Figure 11 shows the results of the experiments. It can be seen that the localization accuracy of DNN model trained by central HRTFs is always better than that of the DNN model trained by non-central HRTF. This is because the central HRTF is more representative than the non-central HRTF, and the DNN trained by the central HRTF will be more generalized.

Experiments and analyses

Dataset generation

In this paper, the HRTFs used to generate the binaural sound come from the CIPIC database and RIEC database[29]. The CIPIC database contains HRTFs of 45 subjects. Those HRTFs are measured at the distance of 1 m with 25 different azimuths and 50 different elevations, resulting in 1250 HRTF pairs for each subject. Here, we will focus on the binaural localization on the frontal horizontal azimuth plane, so we consider 25 azimuths sampled at − 80^{∘},− 65^{∘},− 55^{∘}, from − 45^{∘} to 45^{∘} in steps of 5^{∘}, at 55^{∘},65^{∘}, and 80^{∘}.

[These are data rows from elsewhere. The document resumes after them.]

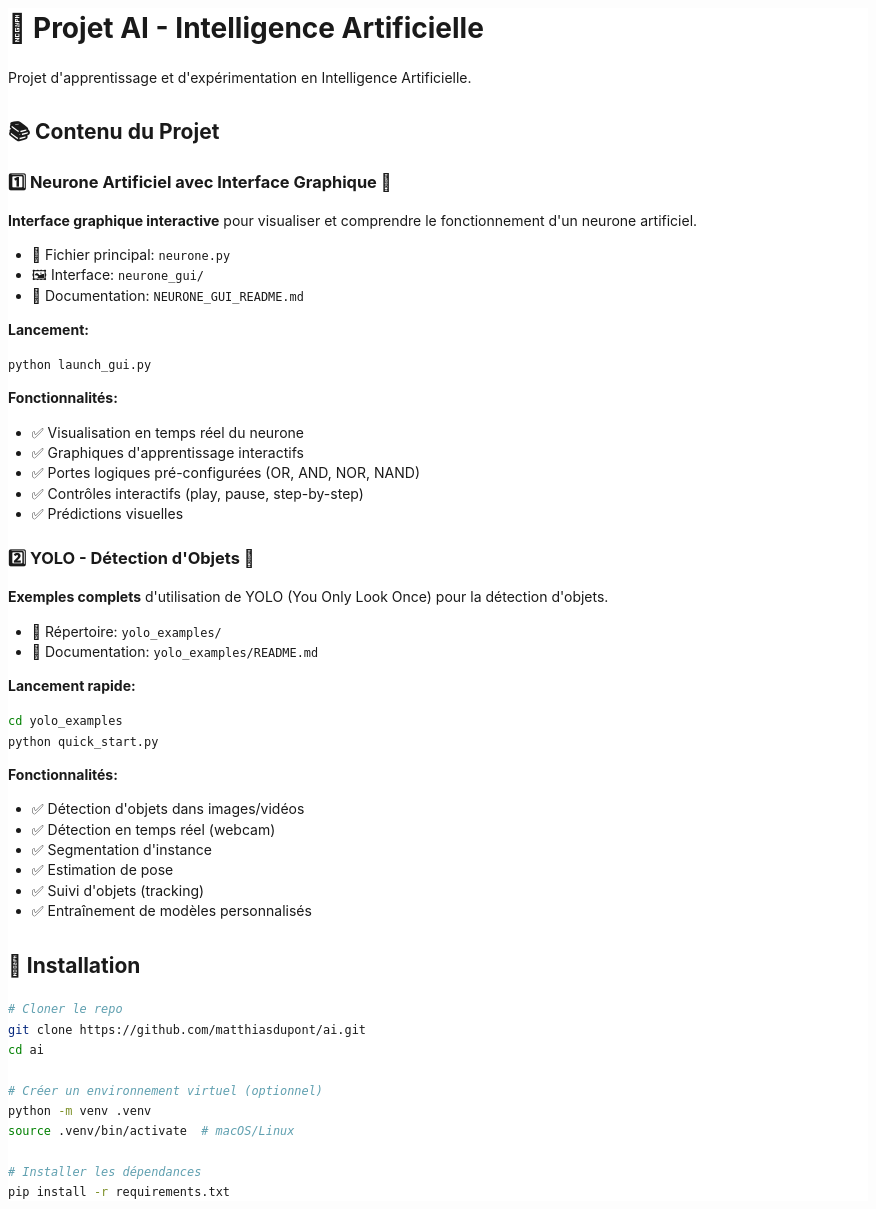 # 🧠 Projet AI - Intelligence Artificielle

Projet d'apprentissage et d'expérimentation en Intelligence Artificielle.

## 📚 Contenu du Projet

### 1️⃣ Neurone Artificiel avec Interface Graphique 🎨

**Interface graphique interactive** pour visualiser et comprendre le fonctionnement d'un neurone artificiel.

- 📁 Fichier principal: `neurone.py`
- 🖼️ Interface: `neurone_gui/`
- 📖 Documentation: `NEURONE_GUI_README.md`

**Lancement:**
```bash
python launch_gui.py
```

**Fonctionnalités:**
- ✅ Visualisation en temps réel du neurone
- ✅ Graphiques d'apprentissage interactifs
- ✅ Portes logiques pré-configurées (OR, AND, NOR, NAND)
- ✅ Contrôles interactifs (play, pause, step-by-step)
- ✅ Prédictions visuelles

### 2️⃣ YOLO - Détection d'Objets 🎯

**Exemples complets** d'utilisation de YOLO (You Only Look Once) pour la détection d'objets.

- 📁 Répertoire: `yolo_examples/`
- 📖 Documentation: `yolo_examples/README.md`

**Lancement rapide:**
```bash
cd yolo_examples
python quick_start.py
```

**Fonctionnalités:**
- ✅ Détection d'objets dans images/vidéos
- ✅ Détection en temps réel (webcam)
- ✅ Segmentation d'instance
- ✅ Estimation de pose
- ✅ Suivi d'objets (tracking)
- ✅ Entraînement de modèles personnalisés

## 🚀 Installation

```bash
# Cloner le repo
git clone https://github.com/matthiasdupont/ai.git
cd ai

# Créer un environnement virtuel (optionnel)
python -m venv .venv
source .venv/bin/activate  # macOS/Linux

# Installer les dépendances
pip install -r requirements.txt
```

The speech samples used to generate the binaural sounds come from the TIMIT database [30], and the sampling rate is 16kHz. To match the sampling rate of the HRTFs in CIPIC, the speech samples are upsampled to 44.1 kHz and convolved with HRIR pair corresponding to a certain azimuth to generate the binaural sounds, and then the binaural sounds are downsampled to 16 kHz.

In stage 1, according to the conclusion of section 3.2.3, for the HRTF i, we select 100 speech samples to convolve them with the HRIR pair corresponding to each azimuth respectively to generate the training set i, and we select 50 different speech samples for the validation set i and 50 different speech samples for the test set i. Therefore, there is no overlap among the training set, the validation set and the test set.

In stage 3, we set the number of clusters to 7, and combine the training sets corresponding to the central HRTFs to generate a new training set. The new validation set is generated in the same way. In the test stage, the new DNN is tested on each test set generated by the HRTFs which have not been used for training DNN.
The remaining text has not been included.